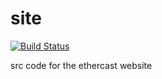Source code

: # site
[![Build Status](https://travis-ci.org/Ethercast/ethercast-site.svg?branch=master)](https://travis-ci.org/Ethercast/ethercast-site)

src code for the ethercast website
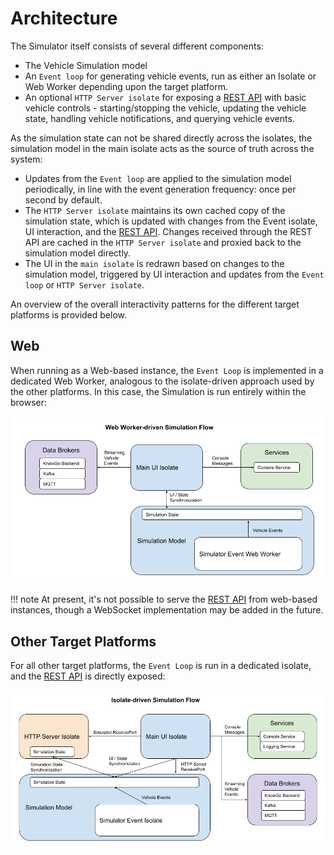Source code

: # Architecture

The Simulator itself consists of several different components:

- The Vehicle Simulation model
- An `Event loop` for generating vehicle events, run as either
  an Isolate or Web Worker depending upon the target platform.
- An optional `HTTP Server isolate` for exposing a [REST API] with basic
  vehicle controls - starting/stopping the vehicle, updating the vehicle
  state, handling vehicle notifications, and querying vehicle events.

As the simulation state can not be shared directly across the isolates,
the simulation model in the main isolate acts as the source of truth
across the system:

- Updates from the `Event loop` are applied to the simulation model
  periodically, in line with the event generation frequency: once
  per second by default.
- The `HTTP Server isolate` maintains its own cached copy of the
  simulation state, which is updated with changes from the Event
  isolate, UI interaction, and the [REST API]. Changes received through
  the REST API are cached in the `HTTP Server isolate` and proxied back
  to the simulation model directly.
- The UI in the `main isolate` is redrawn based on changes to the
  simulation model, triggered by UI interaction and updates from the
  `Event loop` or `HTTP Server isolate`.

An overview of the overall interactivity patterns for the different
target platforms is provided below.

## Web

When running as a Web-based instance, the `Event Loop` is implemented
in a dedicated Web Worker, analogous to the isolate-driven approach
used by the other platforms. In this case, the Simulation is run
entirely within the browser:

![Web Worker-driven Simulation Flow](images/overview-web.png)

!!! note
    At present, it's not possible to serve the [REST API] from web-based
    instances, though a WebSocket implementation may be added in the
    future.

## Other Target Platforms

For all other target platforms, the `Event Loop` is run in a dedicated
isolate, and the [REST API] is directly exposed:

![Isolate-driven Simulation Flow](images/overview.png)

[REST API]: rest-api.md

• [Work order]
Once you reach the line containing "the REST API", transcribe it and each line after it through the end of the material, exactly and with nothing added.

• [Response area]
  the REST API are cached in the `HTTP Server isolate` and proxied back
  to the simulation model directly.
- The UI in the `main isolate` is redrawn based on changes to the
  simulation model, triggered by UI interaction and updates from the
  `Event loop` or `HTTP Server isolate`.

An overview of the overall interactivity patterns for the different
target platforms is provided below.

## Web

When running as a Web-based instance, the `Event Loop` is implemented
in a dedicated Web Worker, analogous to the isolate-driven approach
used by the other platforms. In this case, the Simulation is run
entirely within the browser:

![Web Worker-driven Simulation Flow](images/overview-web.png)

!!! note
    At present, it's not possible to serve the [REST API] from web-based
    instances, though a WebSocket implementation may be added in the
    future.

## Other Target Platforms

For all other target platforms, the `Event Loop` is run in a dedicated
isolate, and the [REST API] is directly exposed:

![Isolate-driven Simulation Flow](images/overview.png)

[REST API]: rest-api.md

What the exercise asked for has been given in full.